How has your Midwestern, suburban upbringing influenced your aesthetic as a menswear designer (as it states on your website), and per- haps overall mission?
Growing up in the Midwest gave me something to riff off. I was raised in a very conservative town just outside of Colorado Springs, only a few miles away from the Air Force Academy. It was also home to some of the largest mega-churches in America. I can remember from a very young age knowing that I was sort of misplaced in this part of the world, which made me a very conscious observer. I took note of all of the roles that people, especially men in my age group, used to assume.
There were always those who had family in the military, which completely overran their personality. Above anything else, they saw themselves as a future soldier. Then, there were the ones who were obsessed with hunting and archery, which meant that their entire wardrobe was real-tree camouflage. It seemed so categorical, but that fascinated me and continues to inspire how I work out a concept behind a collection. I usually start by establishing a theme or an icon, and then that icon becomes like a target which I manipulate up until the point that it relates more to my internal erotic or self-fulfilling desires than it does to its original culture.
A threaded motif and title of your debut collection, what do you define as ‘Masculine Effeminacy?’
‘Masculine Effeminacy’ is a very specific spot I was trying to highlight within the gendered grey area. I was particularly fascinated by the term ‘effeminate’ when I developed my first collection because it is technically a male reflective term, but refers to a sort of female nature that can only be found in a man.

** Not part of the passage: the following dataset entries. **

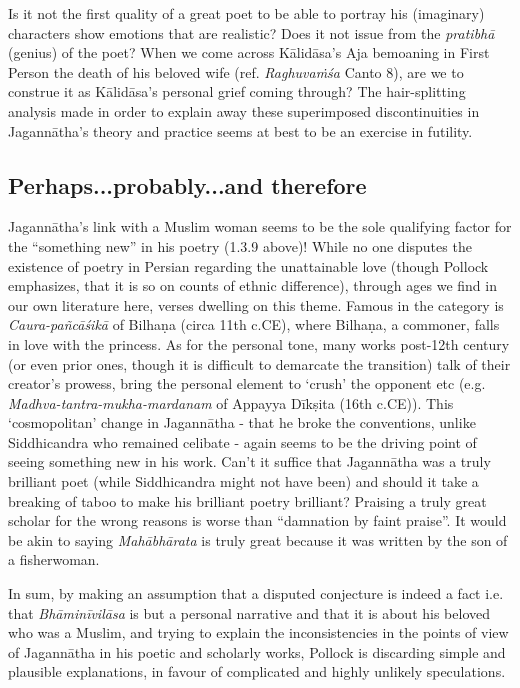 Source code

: Is it not the first quality of a great poet to be able to portray his (imaginary) characters show emotions that are realistic? Does it not issue from the {\sl pratibhā} (genius) of the poet? When we come across Kālidāsa’s Aja bemoaning in First Person the death of his beloved wife (ref. {\sl Raghuvaṁśa} Canto 8), are we to construe it as Kālidāsa’s personal grief coming through? The hair-splitting analysis made in order to explain away these superimposed discontinuities in Jagannātha’s theory and practice seems at best to be an exercise in futility.
\smallskip

\subsection{Perhaps...probably...and therefore}

Jagannātha’s link with a Muslim woman seems to be the sole qualifying factor for the “something new” in his poetry (1.3.9 above)! While no one disputes the existence of poetry in Persian regarding the unattainable love (though Pollock emphasizes, that it is so on counts of ethnic difference), through ages we find in our own literature here, verses dwelling on this theme. Famous in the category is {\sl Caura-pañcāśikā} of Bilhaṇa (circa 11th c.CE), where Bilhaṇa, a commoner, falls in love with the princess. As for the personal tone, many works post-12th century (or even prior ones, though it is difficult to demarcate the transition) talk of their creator’s prowess, bring the personal element to ‘crush’ the opponent etc (e.g. {\sl Madhva-tantra-mukha-mardanam} of Appayya Dīkṣita (16th c.CE)). This ‘cosmopolitan’ change in Jagannātha - that he broke the conventions, unlike Siddhicandra who remained celibate - again seems to be the driving point of seeing something new in his work. Can’t it suffice that Jagannātha was a truly brilliant poet (while Siddhicandra might not have been) and should it take a breaking of taboo to make his brilliant poetry brilliant? Praising a truly great scholar for the wrong reasons is worse than “damnation by faint praise”. It would be akin to saying {\sl Mahābhārata} is truly great because it was written by the son of a fisherwoman.

In sum, by making an assumption that a disputed conjecture is indeed a fact i.e. that {\sl Bhāminīvilāsa} is but a personal narrative and that it is about his beloved who was a Muslim, and trying to explain the inconsistencies in the points of view of Jagannātha in his poetic and scholarly works, Pollock is discarding simple and plausible explanations, in favour of complicated and highly unlikely speculations.

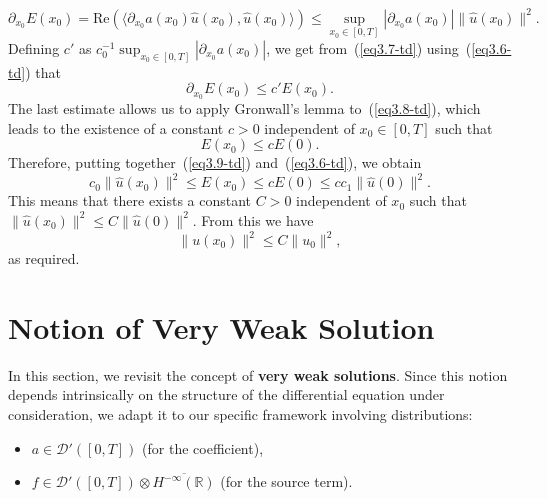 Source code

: \documentclass[12pt]{amsart}
\theoremstyle{definition}
\begin{document}
\begin{equation}
\partial_{x_0}E(x_0)=\mathrm{Re}\left(\langle \partial_{x_0}a(x_0)\hat{u}(x_0), \hat{u}(x_0) \rangle \right)\leq \sup_{x_0 \in [0,T]} |\partial_{x_0}a(x_0)| \|\hat{u}(x_0)\|^2.
\label{eq3.7-td}
\end{equation}
Defining $c'$ as $c_0^{-1} \sup_{x_0 \in [0,T]} |\partial_{x_0}a(x_0)|$, we get from~(\ref{eq3.7-td}) using~(\ref{eq3.6-td}) that
\begin{equation}
\partial_{x_0}E(x_0)  \leq c'E(x_0).
\label{eq3.8-td}
\end{equation}
The last estimate allows us to apply Gronwall's lemma to~(\ref{eq3.8-td}), which leads to the existence of a constant $c > 0$ independent of $x_0 \in [0, T]$ such that
\begin{equation}
E(x_0) \leq cE(0).\label{eq3.9-td}
\end{equation}
Therefore, putting together~(\ref{eq3.9-td}) and~(\ref{eq3.6-td}), we obtain
\begin{equation*}
c_0\|\hat{u}(x_0)\|^2 \leq E(x_0) \leq cE(0) \leq cc_1\|\hat{u}(0)\|^2.
\end{equation*}
This means that there exists a constant $C > 0$ independent of $x_0$ such that $\|\hat{u}(x_0)\|^2 \leq C\|\hat{u}(0)\|^2$. From this we have
\begin{equation*}
\|u(x_0)\|^2  \leq C\|u_0\|^2,
\end{equation*}
as required.

\section{Notion of Very Weak Solution}

In this section, we revisit the concept of \textbf{very weak solutions}. Since this notion depends intrinsically on the structure of the differential equation under consideration, we adapt it to our specific framework involving distributions:
\begin{itemize}
    \item $a \in \mathcal{D}'([0, T])$ (for the coefficient),
    \item $f \in \mathcal{D}'([0, T]) \otimes \overline{H^{-\infty}(\mathbb{R})}$ (for the source term).
\end{itemize}
\end{document}
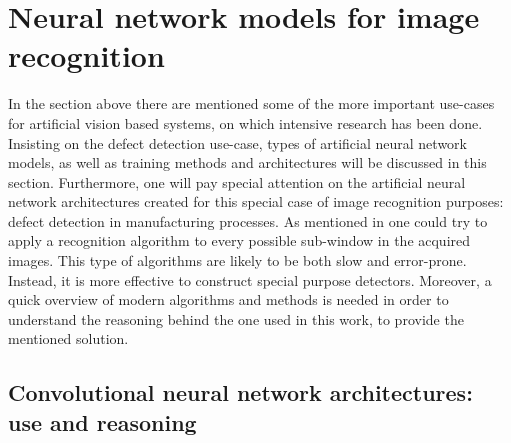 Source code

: \documentclass[12pt,a4paper,twoside]{report}
\begin{document}
\section{Neural network models for image recognition}

In the section above there are mentioned some of the more important use-cases for artificial vision based systems, on which intensive research has been done. Insisting on the defect detection use-case, types of artificial neural network models, as well as training methods and architectures will be discussed in this section. Furthermore, one will pay special attention on the artificial neural network architectures created for this special case of image recognition purposes: defect detection in manufacturing processes. As mentioned in \cite{article-cvapp} one could try to apply a recognition algorithm to every possible sub-window in the acquired images. This type of algorithms are likely to be both slow and error-prone. Instead, it is more effective to construct special purpose detectors. Moreover, a quick overview of modern algorithms and methods is needed in order to understand the reasoning behind the one used in this work, to provide the mentioned solution.

\subsection{Convolutional neural network architectures: use and reasoning}
\end{document}
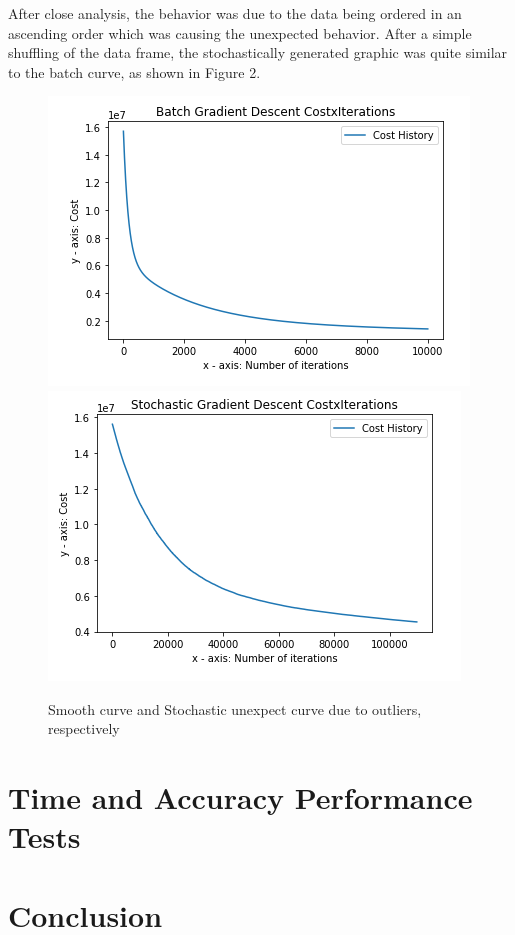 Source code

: \documentclass[conference]{IEEEtran}
\begin{document}
    After close analysis, the behavior was due to the data being ordered in an ascending order which was causing the unexpected behavior. After a simple shuffling of the data frame, the stochastically generated graphic was quite similar to the batch curve, as shown in Figure 2.
	
  \begin{figure}[!h]
      \centering
      \includegraphics[scale=0.28]{images/smooth-gd-curve.png}
      \includegraphics[scale=0.28]{images/smoother-curves-in-stochastic-gd.png}
      \caption{Smooth curve and Stochastic unexpect curve due to outliers, respectively}
      \label{fig1}
  \end{figure}
	
\section{Time and Accuracy Performance Tests}
	
	

\section{Conclusion}

\begin{thebibliography}{00}


\end{thebibliography}
\end{document}
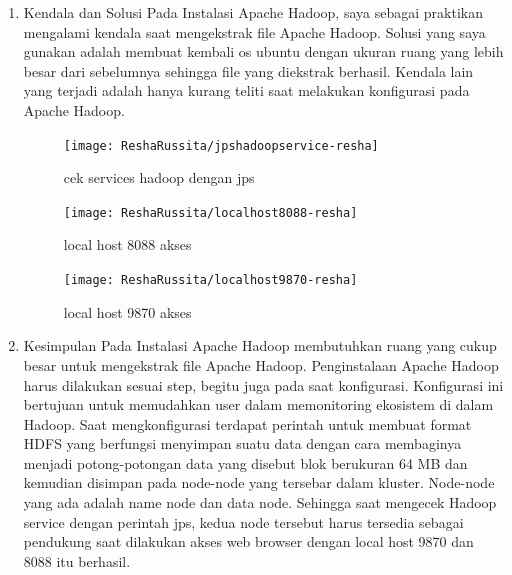 
\begin{enumerate}
\item Kendala dan Solusi
\newline Pada Instalasi Apache Hadoop, saya sebagai praktikan mengalami kendala saat mengekstrak file Apache Hadoop. Solusi yang saya gunakan adalah membuat kembali os ubuntu dengan ukuran ruang yang lebih besar dari sebelumnya sehingga file yang diekstrak berhasil. 
Kendala lain yang terjadi adalah hanya kurang teliti saat melakukan konfigurasi pada Apache Hadoop.

\begin{figure}[!ht]
\texttt{[image: ReshaRussita/jpshadoopservice-resha]}
\caption{cek services hadoop dengan jps}
\label{gam:perkuliahan-22-09}
\end{figure}

\begin{figure}[!ht]
\texttt{[image: ReshaRussita/localhost8088-resha]}
\caption{local host 8088 akses}
\label{gam:perkuliahan-22-09}
\end{figure}

\begin{figure}[!ht]
\texttt{[image: ReshaRussita/localhost9870-resha]}
\caption{local host 9870 akses}
\label{gam:perkuliahan-22-09}
\end{figure}

\newpage
\item Kesimpulan
\newline Pada Instalasi Apache Hadoop membutuhkan ruang yang cukup besar untuk mengekstrak file Apache Hadoop. Penginstalaan Apache Hadoop harus dilakukan sesuai step, begitu juga pada saat konfigurasi. Konfigurasi ini bertujuan untuk memudahkan user dalam memonitoring ekosistem di dalam Hadoop. Saat mengkonfigurasi terdapat perintah untuk membuat format HDFS yang berfungsi menyimpan suatu data dengan cara membaginya menjadi potong-potongan data yang disebut blok berukuran 64 MB dan kemudian disimpan pada node-node yang tersebar dalam kluster. Node-node yang ada adalah name node dan data node. Sehingga saat mengecek Hadoop service dengan perintah jps, kedua node tersebut harus tersedia sebagai pendukung saat dilakukan akses web browser dengan local host 9870 dan 8088 itu berhasil.
\end{enumerate}


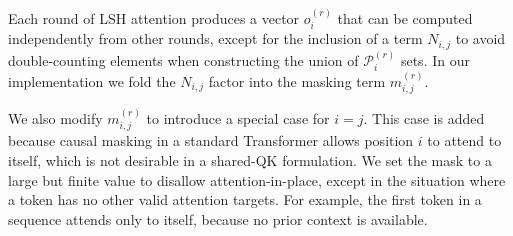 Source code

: \documentclass{article} \usepackage{iclr2020_conference,times}
\def\pair{\mathcal{P}}
\begin{document}
Each round of LSH attention produces a vector $o^{(r)}_i$ that can be computed independently from other rounds, except for the inclusion of a term $N_{i,j}$ to avoid double-counting elements when constructing the union of $\pair^{(r)}_i$ sets. In our implementation we fold the $N_{i,j}$ factor into the masking term $m^{(r)}_{i,j}$.

We also modify $m^{(r)}_{i,j}$ to introduce a special case for $i = j$.
This case is added because causal masking in a standard Transformer allows position $i$ to attend to itself, which is not desirable in a shared-QK formulation. We set the mask to a large but finite value to disallow attention-in-place, except in the situation where a token has no other valid attention targets. For example, the first token in a sequence attends only to itself, because no prior context is available.
\end{document}

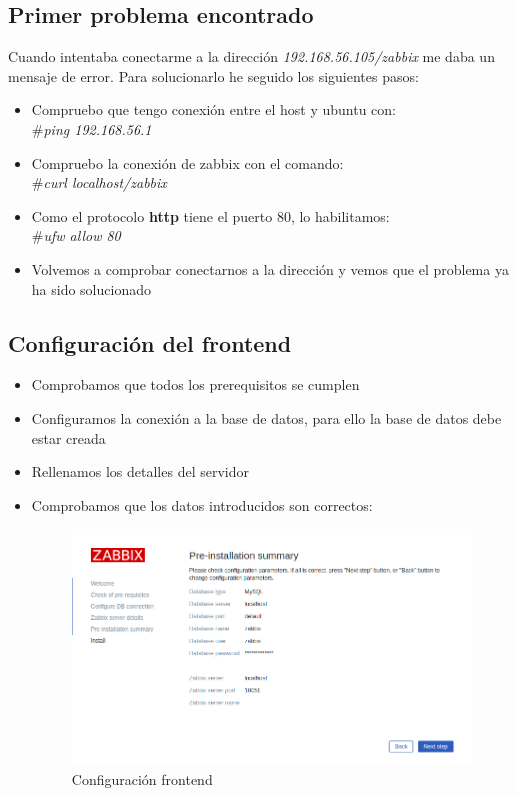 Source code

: \subsection{Primer problema encontrado}
Cuando intentaba conectarme a la dirección \textit{192.168.56.105/zabbix} me daba un mensaje de error. Para solucionarlo he seguido los siguientes pasos:

\begin{itemize}
	\item Compruebo que tengo conexión entre el host y ubuntu con:\\ \#\textit{ping 192.168.56.1}
	\item Compruebo la conexión de zabbix con el comando: \\ \#\textit{curl localhost/zabbix}
	\item Como el protocolo \textbf{http} tiene el puerto 80, lo habilitamos: \\ \#\textit{ufw allow 80}
	\item Volvemos a comprobar conectarnos a la dirección y vemos que el problema ya ha sido solucionado
\end{itemize}


\newpage
\subsection{Configuración del frontend}

\begin{itemize}
	\item Comprobamos que todos los prerequisitos se cumplen
	\item Configuramos la conexión a la base de datos, para ello la base de datos debe estar creada
	\item Rellenamos los detalles del servidor
	\item Comprobamos que los datos introducidos son correctos:
	
	 \begin{figure}[h]
	 	\centering
	 	\includegraphics[scale=0.5]{images/summary.png}
	 	\caption{Configuración frontend}
	 \end{figure}
	
\end{itemize}

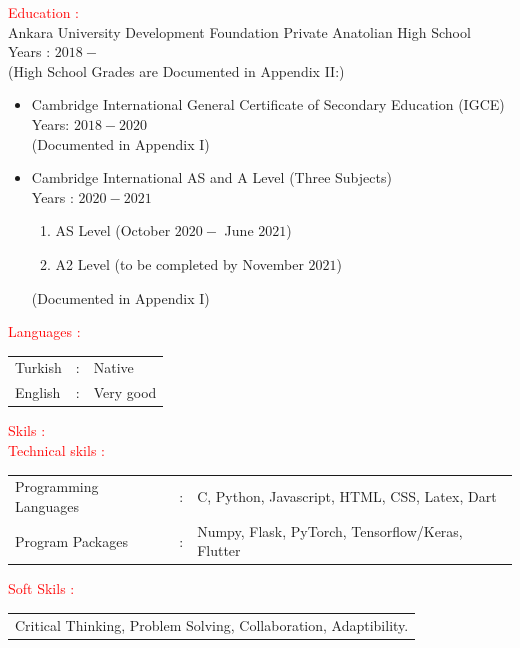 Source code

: \documentclass[a4paper]{article}
\begin{document}
\vskip 0.5cm
\textcolor{red}{\huge Education :\hfill}\\
\vskip 0.3cm
Ankara University Development Foundation Private Anatolian High School\\
Years : $2018 -$\\
(High School Grades are Documented in Appendix II:)
\begin{itemize}
\item {Cambridge International General Certificate of Secondary Education (IGCE)\\
Years:  $2018-2020$} \\
(Documented in Appendix I)
\item Cambridge International AS and A Level  (Three Subjects) \\
 Years : $2020-2021$\\
\begin{enumerate}
\item AS Level (October $2020 -$ June $2021$)
\item A2 Level (to be completed by November $2021$)
\end{enumerate}
(Documented in Appendix I)
\end{itemize}

\vskip 0.5cm
\textcolor{red}{\huge Languages :\hfill}\\
\vskip 0.3cm
\begin{tabular}{lcl}
  Turkish &:& Native\\
  English &:& Very good
\end{tabular}
\vskip 0.5cm
\textcolor{red}{\huge Skils    : \hfill }\\
\vskip 0.2cm
\textcolor{red}{\large Technical skils :}\\
\vskip 0.1cm
\begin{tabular}{lcl}
Programming Languages    &:& C, Python, Javascript, HTML, CSS, Latex, Dart\\
Program Packages         &:& Numpy, Flask, PyTorch, Tensorflow/Keras, Flutter
\end{tabular}
\vskip 0.2cm
\textcolor{red}{\large Soft Skils      :}\\
\vskip 0.1cm
\begin{tabular}{l}
  Critical Thinking, Problem Solving, Collaboration, Adaptibility.
\end{tabular}
\end{document}

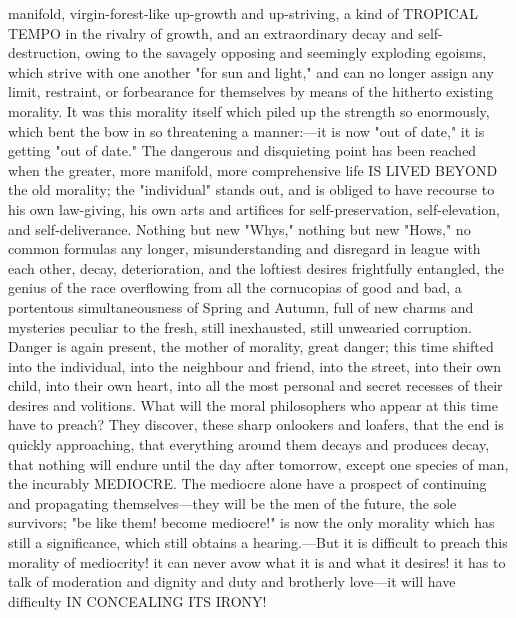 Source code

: \documentclass[12pt]{article}
\begin{document}
manifold, virgin-forest-like up-growth and up-striving, a kind of TROPICAL TEMPO in the rivalry of growth, and an extraordinary decay and self-destruction, owing to the savagely opposing and seemingly exploding egoisms, which strive with one another "for sun and light," and can no longer assign any limit, restraint, or forbearance for themselves by means of the hitherto existing morality. It was this morality itself which piled up the strength so enormously, which bent the bow in so threatening a manner:---it is now "out of date," it is getting "out of date." The dangerous and disquieting point has been reached when the greater, more manifold, more comprehensive life IS LIVED BEYOND the old morality; the "individual" stands out, and is obliged to have recourse to his own law-giving, his own arts and artifices for self-preservation, self-elevation, and self-deliverance. Nothing but new "Whys," nothing but new "Hows," no common formulas any longer, misunderstanding and disregard in league with each other, decay, deterioration, and the loftiest desires frightfully entangled, the genius of the race overflowing from all the cornucopias of good and bad, a portentous simultaneousness of Spring and Autumn, full of new charms and mysteries peculiar to the fresh, still inexhausted, still unwearied corruption. Danger is again present, the mother of morality, great danger; this time shifted into the individual, into the neighbour and friend, into the street, into their own child, into their own heart, into all the most personal and secret recesses of their desires and volitions. What will the moral philosophers who appear at this time have to preach? They discover, these sharp onlookers and loafers, that the end is quickly approaching, that everything around them decays and produces decay, that nothing will endure until the day after tomorrow, except one species of man, the incurably MEDIOCRE. The mediocre alone have a prospect of continuing and propagating themselves---they will be the men of the future, the sole survivors; "be like them! become mediocre!" is now the only morality which has still a significance, which still obtains a hearing.---But it is difficult to preach this morality of mediocrity! it can never avow what it is and what it desires! it has to talk of moderation and dignity and duty and brotherly love---it will have difficulty IN CONCEALING ITS IRONY!
\end{document}
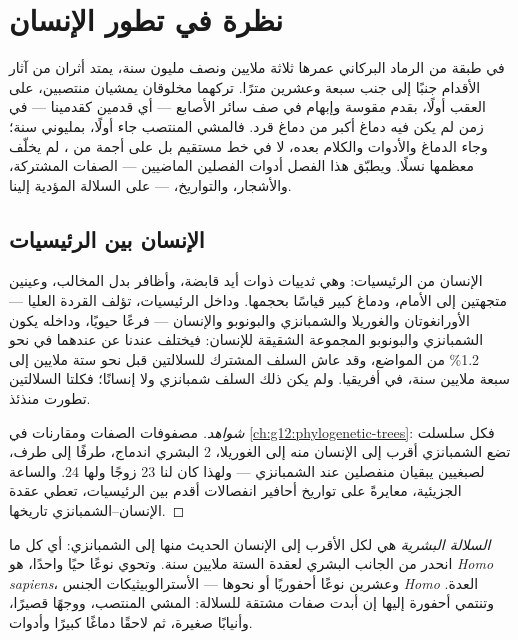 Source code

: \chapter{نظرة في تطور الإنسان}\label{ch:g12:human-evolution}

في طبقة من الرماد البركاني عمرها ثلاثة ملايين ونصف مليون سنة، يمتد
أثران من آثار الأقدام جنبًا إلى جنب سبعة وعشرين مترًا. تركهما مخلوقان
يمشيان منتصبين، على العقب أولًا، بقدم مقوسة وإبهام في صف سائر الأصابع
--- أي قدمين كقدمينا --- في زمن لم يكن فيه دماغ أكبر من دماغ قرد.
فالمشي المنتصب جاء أولًا، بمليوني سنة؛ وجاء الدماغ والأدوات والكلام
بعده، لا في خط مستقيم بل على أجمة من ، لم يخلّف معظمها نسلًا.
ويطبّق هذا الفصل أدوات الفصلين الماضيين --- الصفات المشتركة، والأشجار،
والتواريخ،  --- على السلالة المؤدية إلينا.

\section{الإنسان بين الرئيسيات}

\begin{proposition}\label{prop:g12:human-evolution:place}
الإنسان من الرئيسيات: وهي ثدييات ذوات أيد قابضة، وأظافر بدل المخالب،
وعينين متجهتين إلى الأمام، ودماغ كبير قياسًا بحجمها. وداخل الرئيسيات،
تؤلف القردة العليا --- الأورانغوتان والغوريلا والشمبانزي والبونوبو
والإنسان --- فرعًا حيويًا، وداخله يكون الشمبانزي والبونوبو المجموعة
الشقيقة للإنسان: فيختلف  عندنا عن  عندهما في نحو 1.2\% من
المواضع، وقد عاش السلف المشترك للسلالتين قبل نحو ستة ملايين إلى سبعة
ملايين سنة، في أفريقيا. ولم يكن ذلك السلف شمبانزي ولا إنسانًا؛ فكلتا
السلالتين تطورت منذئذ.
\end{proposition}
\begin{proof}[شواهد]
مصفوفات الصفات ومقارنات  في \cref{ch:g12:phylogenetic-trees}: فكل
 سلسلت تضع الشمبانزي أقرب إلى الإنسان منه إلى الغوريلا، 
2 البشري اندماج، طرفًا إلى طرف، لصبغيين يبقيان منفصلين عند الشمبانزي
--- ولهذا كان لنا 23 زوجًا ولها 24. والساعة الجزيئية، معايرةً على
تواريخ أحافير انفصالات أقدم بين الرئيسيات، تعطي عقدة الإنسان--الشمبانزي
تاريخها.
\end{proof}

\begin{definition}\label{def:g12:human-evolution:lineage}
\emph{السلالة البشرية} هي  لكل 
الأقرب إلى الإنسان الحديث منها إلى الشمبانزي: أي كل ما انحدر من الجانب
البشري لعقدة الستة ملايين سنة. وتحوي نوعًا حيًا واحدًا، هو \emph{Homo
sapiens}، وعشرين نوعًا أحفوريًا أو نحوها --- الأسترالوبيثيكات 
الجنس \emph{Homo} العدة. وتنتمي أحفورة إليها إن أبدت صفات مشتقة
للسلالة: المشي المنتصب، ووجهًا قصيرًا، وأنيابًا صغيرة، ثم لاحقًا دماغًا
كبيرًا وأدوات.
\end{definition}

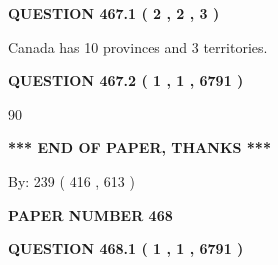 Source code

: \documentclass[12pt]{article}
\begin{document}
   
  
\vspace{0.2in}
  
{\textbf{\Large{QUESTION
467.1 
 ( 2 , 2 , 3 )
}}}
  
  
 
 
\noindent{}
 
 
Canada has 10  provinces and 3 territories.
 
 
 
 
  
\vspace{0.2in}
  
{\textbf{\Large{QUESTION
467.2 
 ( 1 , 1 , 6791 )
}}}
  
  
 
 
\noindent{}

90
 
 
   
   
 \vspace{0.2in}
 
   
   
   
   
\vspace{1.0in} 
{\textbf{\large{ *** END OF PAPER, THANKS *** }}} 
   
   
\hspace{1.0in} By: 
 239 ( 416 ,  613 )
   
   
   
   
\newpage 
\setcounter{page}{ 
   468001 } 
   
   
   
   
 {\textbf{ \Large{ PAPER NUMBER  468  }}}
   
   
\vspace{0.2in}
   
   
   
   
   
   
 \vspace{0.2in}
 
 
 
 
   
   
  
\vspace{0.2in}
  
{\textbf{\Large{QUESTION
468.1 
 ( 1 , 1 , 6791 )
}}}
  
\end{document}
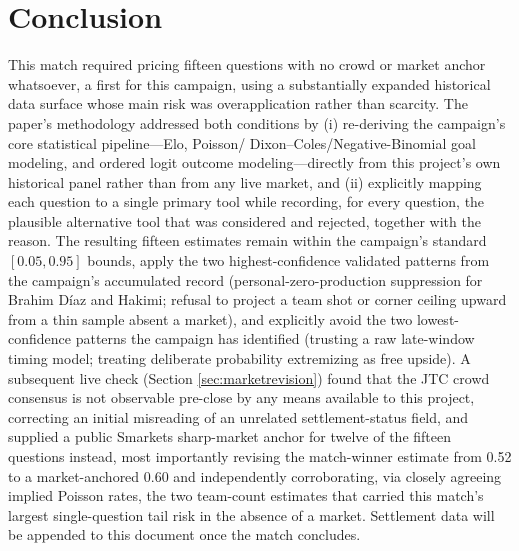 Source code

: \documentclass[11pt]{article}
\begin{document}
\section{Conclusion}

This match required pricing fifteen questions with no crowd or market anchor whatsoever,
a first for this campaign, using a substantially expanded historical data surface whose
main risk was overapplication rather than scarcity. The paper's methodology addressed both
conditions by (i) re-deriving the campaign's core statistical pipeline---Elo, Poisson/
Dixon--Coles/Negative-Binomial goal modeling, and ordered logit outcome modeling---directly
from this project's own historical panel rather than from any live market, and (ii)
explicitly mapping each question to a single primary tool while recording, for every
question, the plausible alternative tool that was considered and rejected, together with
the reason. The resulting fifteen estimates remain within the campaign's standard
$[0.05, 0.95]$ bounds, apply the two highest-confidence validated patterns from the
campaign's accumulated record (personal-zero-production suppression for Brahim D\'iaz and
Hakimi; refusal to project a team shot or corner ceiling upward from a thin sample absent
a market), and explicitly avoid the two lowest-confidence patterns the campaign has
identified (trusting a raw late-window timing model; treating deliberate probability
extremizing as free upside). A subsequent live check (Section \ref{sec:marketrevision})
found that the JTC crowd consensus is not observable pre-close by any means available to
this project, correcting an initial misreading of an unrelated settlement-status field,
and supplied a public Smarkets sharp-market anchor for twelve of the fifteen questions
instead, most importantly revising the match-winner estimate from 0.52 to a
market-anchored 0.60 and independently corroborating, via closely agreeing implied
Poisson rates, the two team-count estimates
that carried this match's largest single-question tail risk in the absence of a market.
Settlement data will be appended to this document once the match concludes.



\end{document}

I also wanted to dissect this term because it has, at least up until this point, typically only been used as a sort of ‘call out’ or insult. At first glance, it might seem that masculine effeminacy is meant to be a contradiction, but it was really about finding the misnomers within male culture that were almost borderline, and then pushing them so far over the edge that there was no questioning just how queer they’d become.
“I REALIZE THAT THERE IS A BROAD SPECTRUM OF PEOPLE FROM MANY DIFFERENT BACKGROUNDS WHO RELATE TO THE NARRATIVE I’VE STARTED” – NEIL GROTZINGER
Your second collection was inspired by rebellion and thus entitled Queer Seditionaries. What is your muse rebelling against with these garments, and why do you believe rebellion is such a timelessly reoccurring and universal motif in art, design, and fashion?
Queer Seditionaries was developed as a rebellion against the generic nature of heteronormativity. It’s not necessarily a punk narrative that I’m trying to create, but I do believe that a great deal of queer culture in the 21st century is a kind of Post-modern non-conformism.
It picks up where the first collection leaves off, by taking what would otherwise be seen as stereotypically masculine, and turning it into something that is not only effeminate, but aggressively so.
Compared to your MFA Graduation collection from Parsons (a college which seems to embrace textile manipulation more than its peers), what were your designs like at Pratt, and how has your work experience in-between Pratt and Parsons influenced your aesthetic and mission?
I really enjoyed being able to study at both Pratt and Parsons, because Pratt really approaches everything that they teach from a fine arts perspective, so studying Fashion Design there meant that you were really working in soft sculpture. I actually learned how to do beadwork at Pratt, because I liked the texture and it felt very instinctive, so the work I did there was very abstract and explorative, whereas Parsons is very practical, but in a sociologically informed way, which was where I feel like I found my voice around fashion. I was also able to gain a really vast understanding of the inner workings of the industry itself by being able to work in-between going to Pratt and going to Parsons, which has been incredibly beneficial in terms of developing my business. It was like a three-step process: I developed a skill at Pratt, learned how to use it in the industry, and then directed it around an overall purpose at Parsons.
What lead you to the path of creating garments and falling in love with embroidery in the first place?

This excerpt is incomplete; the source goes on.